Transfer learning and large language models are deep neural networks based on the transformer framework. This framework was introduced by Vaswani et al. [29], replacing the structure of RNNs with an attention unit, specifically “self-attention.” The transformer framework employs an encoder–decoder configuration. The encoder processes the raw text into representations with multiple layers of self-attention and neural networks. The decoder then takes these representations and creates an output sequence. Each layer in the decoder includes self-attention, attention to the encoder’s output, and another neural network layer. Building upon the transformer model, BERT and GPT models were developed. The BERT model, introduced by [12], exemplifies transfer learning and relies solely on the encoder to examine the words of the input text bidirectionally using a bidirectional attention mechanism to gather rich contextual information instead of manually creating them. The training of BERT includes pre-training on extensive corpora followed by fine-tuning on a specific dataset to address particular NLP tasks such as question answering or sentiment analysis. It should be noted that fine-tuning BERT for specific tasks requires appropriate preprocessing, which is offered by the model and is automatic rather than manual. Variants and optimizations of BERT include DistilBERT [30] and RoBERTa [31]. Furthermore, there is a version of BERT model for the Greek language, named GreekBERT, that was pre-trained on a large Greek corpus [32].
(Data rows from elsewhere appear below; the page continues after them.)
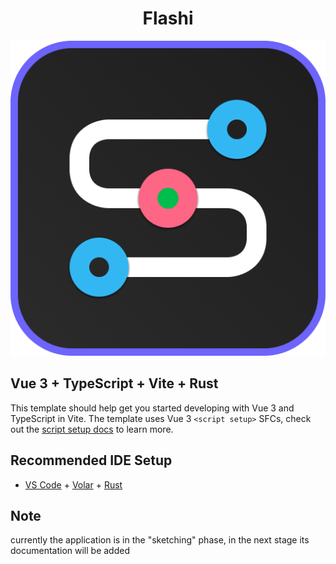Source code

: <h1 align="center">Flashi</h1>
<p align="center">
    <img src='./app-icon.png'/>
</p>

## Vue 3 + TypeScript + Vite + Rust

This template should help get you started developing with Vue 3 and TypeScript in Vite. The template uses Vue 3 `<script setup>` SFCs, check out the [script setup docs](https://v3.vuejs.org/api/sfc-script-setup.html#sfc-script-setup) to learn more.

## Recommended IDE Setup

- [VS Code](https://code.visualstudio.com/) + [Volar](https://marketplace.visualstudio.com/items?itemName=Vue.volar) + [Rust](https://marketplace.visualstudio.com/items?itemName=rust-lang.rust-analyzer)


## Note
currently the application is in the "sketching" phase, in the next stage its documentation will be added
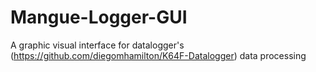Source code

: # Mangue-Logger-GUI
A graphic visual interface for datalogger's (https://github.com/diegomhamilton/K64F-Datalogger) data processing
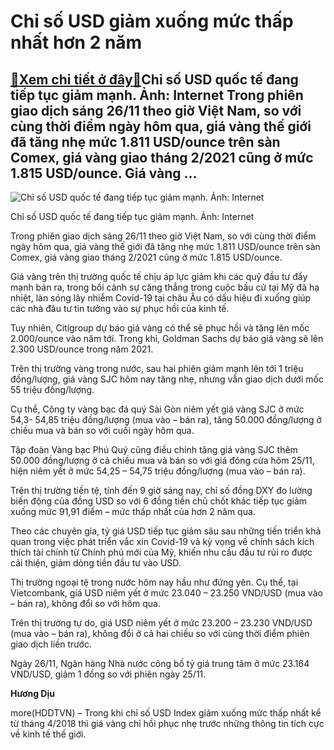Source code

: Chỉ số USD giảm xuống mức thấp nhất hơn 2 năm
=============================================

[:gift:Xem chi tiết ở đây:gift:](https://hddtvn.com/chi-so-usd-giam-xuong-muc-thap-nhat-hon-2-nam/)Chỉ số USD quốc tế đang tiếp tục giảm mạnh. Ảnh: Internet Trong phiên giao dịch sáng 26/11 theo giờ Việt Nam, so với cùng thời điểm ngày hôm qua, giá vàng thế giới đã tăng nhẹ mức 1.811 USD/ounce trên sàn Comex, giá vàng giao tháng 2/2021 cũng ở mức 1.815 USD/ounce. Giá vàng …
-------------------------------------------------------------------------------------------------------------------------------------------------------------------------------------------------------------------------------------------------------------------------------------





![Chỉ số USD quốc tế đang tiếp tục giảm mạnh. Ảnh: Internet](https://hddtvn.com/wp-content/uploads/2021/01/1139_0181-1564617715798373265266.jpg "Chỉ số USD quốc tế đang tiếp tục giảm mạnh. Ảnh: Internet")


Chỉ số USD quốc tế đang tiếp tục giảm mạnh. Ảnh: Internet



Trong phiên giao dịch sáng 26/11 theo giờ Việt Nam, so với cùng thời điểm ngày hôm qua, giá vàng thế giới đã tăng nhẹ mức 1.811 USD/ounce trên sàn Comex, giá vàng giao tháng 2/2021 cũng ở mức 1.815 USD/ounce.


Giá vàng trên thị trường quốc tế chịu áp lực giảm khi các quỹ đầu tư đẩy mạnh bán ra, trong bối cảnh sự căng thẳng trong cuộc bầu cử tại Mỹ đã hạ nhiệt, làn sóng lây nhiễm Covid-19 tại châu Âu có dấu hiệu đi xuống giúp các nhà đâu tư tin tưởng vào sự phục hồi của kinh tế.


Tuy nhiên, Citigroup dự báo giá vàng có thể sẽ phục hồi và tăng lên mốc 2.000/ounce vào năm tới. Trong khi, Goldman Sachs dự báo giá vàng sẽ lên 2.300 USD/ounce trong năm 2021.


Trên thị trường vàng trong nước, sau hai phiên giảm mạnh lên tới 1 triệu đồng/lượng, giá vàng SJC hôm nay tăng nhẹ, nhưng vẫn giao dịch dưới mốc 55 triệu đồng/lượng.


Cụ thể, Công ty vàng bạc đá quý Sài Gòn niêm yết giá vàng SJC ở mức 54,3- 54,85 triệu đồng/lượng (mua vào – bán ra), tăng 50.000 đồng/lượng ở chiều mua và bán so với cuối ngày hôm qua.


Tập đoàn Vàng bạc Phú Quý cũng điều chỉnh tăng giá vàng SJC thêm 50.000 đồng/lượng ở cả chiều mua và bán so với giá đóng cửa hôm 25/11, hiện niêm yết ở mức 54,25 – 54,75 triệu đồng/lượng (mua vào – bán ra).


Trên thị trường tiền tệ, tính đến 9 giờ sáng nay, chỉ số đồng DXY đo lường biến động của đồng USD so với 6 đồng tiền chủ chốt khác tiếp tục giảm xuống mức 91,91 điểm – mức thấp nhất của hơn 2 năm qua.


Theo các chuyên gia, tỷ giá USD tiếp tục giảm sâu sau những tiến triển khả quan trong việc phát triển vắc xin Covid-19 và kỳ vọng về chính sách kích thích tài chính từ Chính phủ mới của Mỹ, khiến nhu cầu đầu tư rủi ro được cải thiện, giảm dòng tiền đầu tư vào USD.


Thị trường ngoại tệ trong nước hôm nay hầu như đứng yên. Cụ thể, tại Vietcombank, giá USD niêm yết ở mức 23.040 – 23.250 VND/USD (mua vào – bán ra), không đổi so với hôm qua.


Trên thị trường tự do, giá USD niêm yết ở mức 23.200 – 23.230 VND/USD (mua vào – bán ra), không đổi ở cả hai chiều so với cùng thời điểm phiên giao dịch liền trước.


Ngày 26/11, Ngân hàng Nhà nước công bố tỷ giá trung tâm ở mức 23.164 VND/USD, giảm 1 đồng so với phiên ngày 25/11.




**Hương Dịu**



more(HDDTVN) – Trong khi chỉ số USD Index giảm xuống mức thấp nhất kể từ tháng 4/2018 thì giá vàng chỉ hồi phục nhẹ trước những thông tin tích cực về kinh tế thế giới.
The GPT model, on the other hand, is an example of a large language model proposed by OpenAI. It uses only the decoder to generate sequential human-like text from left to right by next-word prediction based only on the words that come before it. GPT is accommodated by prompt techniques, where the user gives instructions in natural language for performing specific NLP tasks. Recent versions of the GPT model, such as GPT 3.5 and GPT 4, operate in two modes: zero-shot and few-shot. In the zero-shot setting, the model performs tasks based on user prompts without any specific training examples, whereas in the few-shot setting, the model receives prompts along with minimal training examples to perform the required task [11].
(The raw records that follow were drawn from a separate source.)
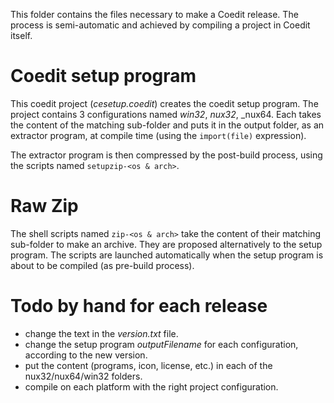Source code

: This folder contains the files necessary to make a Coedit release.
The process is semi-automatic and achieved by compiling a project in Coedit itself.

Coedit setup program
===

This coedit project (_cesetup.coedit_) creates the coedit setup program.
The project contains 3 configurations named _win32_, _nux32_, _nux64. 
Each takes the content of the matching sub-folder and puts it in the output folder, as an extractor program, 
at compile time (using the `import(file)` expression).

The extractor program is then compressed by the post-build process, using the scripts named `setupzip-<os & arch>`.

Raw Zip
===

The shell scripts named `zip-<os & arch>` take the content of their matching sub-folder to make an archive.
They are proposed alternatively to the setup program. The scripts are launched automatically when the setup program is about to be compiled (as pre-build process).

Todo by hand for each release
===

- change the text in the _version.txt_ file.
- change the setup program _outputFilename_ for each configuration, according to the new version.
- put the content (programs, icon, license, etc.) in each of the nux32/nux64/win32 folders.
- compile on each platform with the right project configuration.
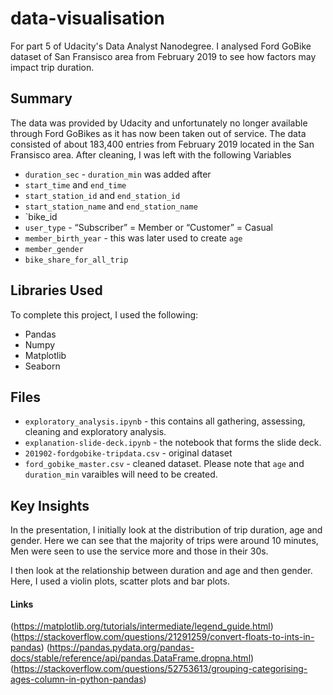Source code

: # data-visualisation

For part 5 of Udacity's Data Analyst Nanodegree. I analysed Ford GoBike dataset of San Fransisco area from February 2019 to see how factors may impact trip duration.

## Summary

The data was provided by Udacity and unfortunately no longer available through Ford GoBikes as it has now been taken out of service. The data consisted of about 183,400 entries from February 2019 located in the San Fransisco area. After cleaning, I was left with the following Variables
* `duration_sec` - `duration_min` was added after
* `start_time` and `end_time`
* `start_station_id` and `end_station_id`
* `start_station_name` and `end_station_name`
* `bike_id
* `user_type` - “Subscriber” = Member or “Customer” = Casual
* `member_birth_year` - this was later used to create `age`
* `member_gender`
* `bike_share_for_all_trip`

## Libraries Used

To complete this project, I used the following:
* Pandas
* Numpy
* Matplotlib
* Seaborn 

## Files

* `exploratory_analysis.ipynb` - this contains all gathering, assessing, cleaning and exploratory analysis.
* `explanation-slide-deck.ipynb` - the notebook that forms the slide deck.
* `201902-fordgobike-tripdata.csv` - original dataset
* `ford_gobike_master.csv` - cleaned dataset. Please note that `age` and `duration_min` varaibles will need to be created.

## Key Insights

In the presentation, I initially look at the distribution of trip duration, age and gender. Here we can see that the majority of trips were around 10 minutes, Men were seen to use the service more and those in their 30s.

I then look at the relationship between duration and age and then gender. Here, I used a violin plots, scatter plots and bar plots.


#### Links
(https://matplotlib.org/tutorials/intermediate/legend_guide.html)
(https://stackoverflow.com/questions/21291259/convert-floats-to-ints-in-pandas)
(https://pandas.pydata.org/pandas-docs/stable/reference/api/pandas.DataFrame.dropna.html)
(https://stackoverflow.com/questions/52753613/grouping-categorising-ages-column-in-python-pandas)
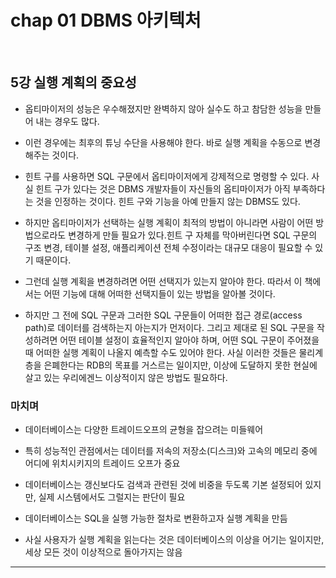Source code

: # chap 01 DBMS 아키텍처

<br>

## 5강 실행 계획의 중요성

- 옵티마이저의 성능은 우수해졌지만 완벽하지 않아 실수도 하고 참담한 성능을 만들어 내는 경우도 많다.

- 이런 경우에는 최후의 튜닝 수단을 사용해야 한다. 바로 실행 계획을 수동으로 변경해주는 것이다.

- 힌트 구를 사용하면 SQL 구문에서 옵티마이저에게 강제적으로 명령할 수 있다.
  사실 힌트 구가 있다는 것은 DBMS 개발자들이 자신들의 옵티마이저가 아직 부족하다는 것을 인정하는 것이다.
  힌트 구와 기능을 아예 만들지 않는 DBMS도 있다.

- 하지만 옵티마이저가 선택하는 실행 계획이 최적의 방법이 아니라면 사람이 어떤 방법으로라도 변경하게 만들 필요가 있다.힌트 구 자체를 막아버린다면 SQL 구문의 구조 변경, 테이블 설정, 애플리케이션 전체 수정이라는 대규모 대응이 필요할 수 있기 때문이다.

- 그런데 실행 계획을 변경하려면 어떤 선택지가 있는지 알아야 한다. 따라서 이 책에서는 어떤 기능에 대해 어떠한 선택지들이 있는 방법을 알아볼 것이다.

- 하지만 그 전에 SQL 구문과 그러한 SQL 구문들이 어떠한 접근 경로(access path)로 데이터를 검색하는지 아는지가 먼저이다. 그리고 제대로 된 SQL 구문을 작성하려면 어떤 테이블 설정이 효율적인지 알아야 하며, 어떤 SQL 구문이 주어졌을 때 어떠한 실행 계획이 나올지 예측할 수도 있어야 한다. 사실 이러한 것들은 물리계층을 은폐한다는 RDB의 목표를 거스르는 일이지만, 이상에 도달하지 못한 현실에 살고 있는 우리에겐느 이상적이지 않은 방법도 필요하다.

### 마치며

- 데이터베이스는 다양한 트레이드오프의 균형을 잡으려는 미들웨어

- 특히 성능적인 관점에서는 데이터를 저속의 저장소(디스크)와 고속의 메모리 중에 어디에 위치시키지의 트레이드 오프가 중요

- 데이터베이스는 갱신보다도 검색과 관련된 것에 비중을 두도록 기본 설정되어 있지만, 실제 시스템에서도 그럴지는 판단이 필요

- 데이터베이스는 SQL을 실행 가능한 절차로 변환하고자 실행 계획을 만듬

- 사실 사용자가 실행 계획을 읽는다는 것은 데이터베이스의 이상을 어기는 일이지만, 세상 모든 것이 이상적으로 돌아가지는 않음

<hr>

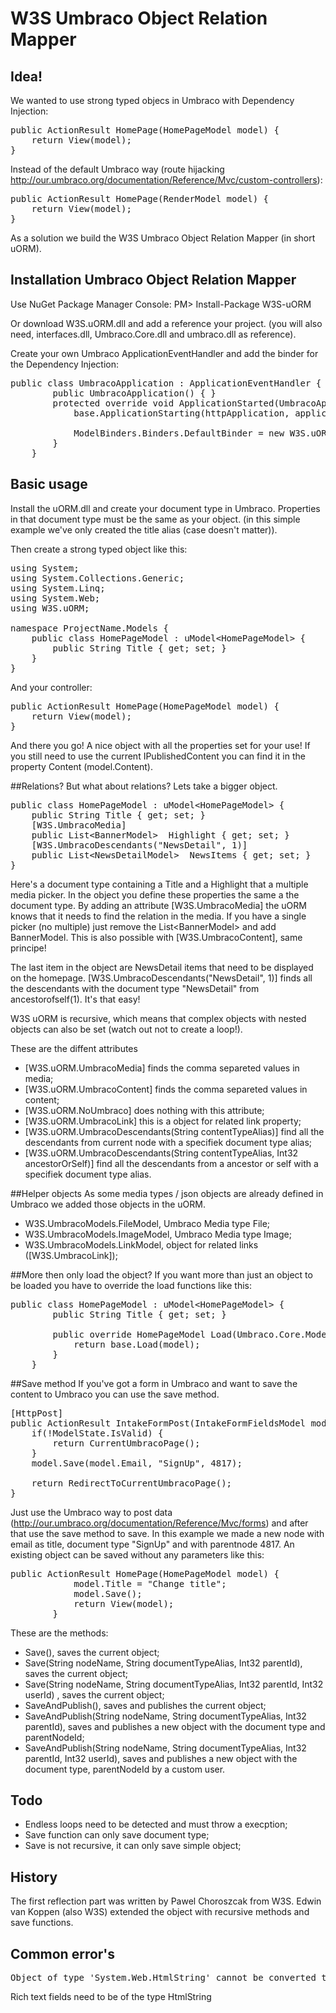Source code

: # W3S Umbraco Object Relation Mapper

## Idea!

We wanted to use strong typed objecs in Umbraco with Dependency Injection:

<pre>
public ActionResult HomePage(HomePageModel model) {
    return View(model);
}
</pre>

Instead of the default Umbraco way (route hijacking http://our.umbraco.org/documentation/Reference/Mvc/custom-controllers):
<pre>
public ActionResult HomePage(RenderModel model) {
    return View(model);
}
</pre>

As a solution we build the W3S Umbraco Object Relation Mapper (in short uORM).

## Installation Umbraco Object Relation Mapper
Use NuGet Package Manager Console:
PM> Install-Package W3S-uORM 

Or download W3S.uORM.dll and add a reference your project. (you will also need, interfaces.dll, Umbraco.Core.dll and umbraco.dll as reference).

Create your own Umbraco ApplicationEventHandler and add the binder for the Dependency Injection:

<pre>
public class UmbracoApplication : ApplicationEventHandler {
        public UmbracoApplication() { }
        protected override void ApplicationStarted(UmbracoApplicationBase httpApplication, ApplicationContext applicationContext) {
            base.ApplicationStarting(httpApplication, applicationContext);

            ModelBinders.Binders.DefaultBinder = new W3S.uORM.RenderModelBinder(); 
        }
    }
</pre>


## Basic usage 
Install the uORM.dll and create your document type in Umbraco. Properties in that document type must be the same as your object. (in this simple example we've only created the title alias (case doesn't matter)). 

Then create a strong typed object like this:
<pre>
using System;
using System.Collections.Generic;
using System.Linq;
using System.Web;
using W3S.uORM;

namespace ProjectName.Models {
    public class HomePageModel : uModel&lt;HomePageModel&gt; {
        public String Title { get; set; }
    }
}
</pre>

And your controller:

<pre>
public ActionResult HomePage(HomePageModel model) {
    return View(model);
}
</pre>
And there you go! A nice object with all the properties set for your use! If you still need to use the current IPublishedContent you can find it in the property Content (model.Content).

##Relations?
But what about relations? Lets take a bigger object.

<pre>
public class HomePageModel : uModel&lt;HomePageModel&gt; {
    public String Title { get; set; }
    [W3S.UmbracoMedia]
    public List&lt;BannerModel&gt;  Highlight { get; set; }
    [W3S.UmbracoDescendants("NewsDetail", 1)]
    public List&lt;NewsDetailModel&gt;  NewsItems { get; set; } 
}
</pre>

Here's a document type containing a Title and a Highlight that a multiple media picker. In the object you define these properties the same a the document type. By adding an attribute [W3S.UmbracoMedia] the uORM knows that it needs to find the relation in the media. If you have a single picker (no multiple) just remove the List&lt;BannerModel&gt; and add BannerModel. This is also possible with [W3S.UmbracoContent], same principe!

The last item in the object are NewsDetail items that need to be displayed on the homepage. [W3S.UmbracoDescendants("NewsDetail", 1)] finds all the descendants with the document type "NewsDetail" from ancestorofself(1). It's that easy!

W3S uORM is recursive, which means that complex objects with nested objects can also be set (watch out not to create a loop!).

These are the diffent attributes

* [W3S.uORM.UmbracoMedia] finds the comma separeted values in media;
* [W3S.uORM.UmbracoContent] finds the comma separeted values in content;
* [W3S.uORM.NoUmbraco] does nothing with this attribute;
* [W3S.uORM.UmbracoLink] this is a object for related link property;
* [W3S.uORM.UmbracoDescendants(String contentTypeAlias)] find all the descendants from current node with a specifiek document type alias;
* [W3S.uORM.UmbracoDescendants(String contentTypeAlias, Int32 ancestorOrSelf)] find all the descendants from a ancestor or self with a specifiek document type alias.

##Helper objects
As some media types / json objects are already defined in Umbraco we added those objects in the uORM.

* W3S.UmbracoModels.FileModel, Umbraco Media type File;
* W3S.UmbracoModels.ImageModel, Umbraco Media type Image;
* W3S.UmbracoModels.LinkModel, object for related links ([W3S.UmbracoLink]);

##More then only load the object?
If you want more than just an object to be loaded you have to override the load functions like this: 

<pre>
public class HomePageModel : uModel&lt;HomePageModel&gt; {
        public String Title { get; set; }

        public override HomePageModel Load(Umbraco.Core.Models.IPublishedContent model) {
            return base.Load(model);
        }
    }
</pre>

##Save method
If you've got a form in Umbraco and want to save the content to Umbraco you can use the save method. 
<pre>
[HttpPost]
public ActionResult IntakeFormPost(IntakeFormFieldsModel model) {
    if(!ModelState.IsValid) {
        return CurrentUmbracoPage();
    }
    model.Save(model.Email, "SignUp", 4817);

    return RedirectToCurrentUmbracoPage();          
}
</pre>

Just use the Umbraco way to post data (http://our.umbraco.org/documentation/Reference/Mvc/forms) and after that use the save method to save. In this example we made a new node with email as title, document type "SignUp" and with parentnode 4817. An existing object can be saved without any parameters like this:

<pre>
public ActionResult HomePage(HomePageModel model) {
            model.Title = "Change title";
            model.Save();
            return View(model);
        }
</pre>

These are the methods:

* Save(), saves the current object;
* Save(String nodeName, String documentTypeAlias, Int32 parentId), saves the current object;
* Save(String nodeName, String documentTypeAlias, Int32 parentId, Int32 userId) , saves the current object;
* SaveAndPublish(), saves and publishes the current object;
* SaveAndPublish(String nodeName, String documentTypeAlias, Int32 parentId), saves and publishes a new object with the document type and parentNodeId;
* SaveAndPublish(String nodeName, String documentTypeAlias, Int32 parentId, Int32 userId), saves and publishes a new object with the document type, parentNodeId by a custom user.

## Todo

* Endless loops need to be detected and must throw a execption;
* Save function can only save document type;
* Save is not recursive, it can only save simple object;
 
## History 
The first reflection part was written by Pawel Choroszcak from W3S. Edwin van Koppen (also W3S) extended the object with recursive methods and save functions.

## Common error's
<pre>
Object of type 'System.Web.HtmlString' cannot be converted to type 'System.String'.
</pre>
Rich text fields need to be of the type HtmlString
2.3. Related Research for Greek Sentiment Classification

Greek is a low-resource language because of limited linguistic resources and tools, highlighting the need for automated computational solutions for sentiment analysis. In recent years, sentiment classification research for texts written in Greek has increased. Early studies conducted sentiment analysis for Greek texts using lexicon-based approaches [15,33,34,35]. These include the analysis of Greek tweets for different hashtags to identify six emotion categories using a lexicon [33], as well as the sentiment analysis of Greek tweets regarding the COVID-19 pandemic [34,35].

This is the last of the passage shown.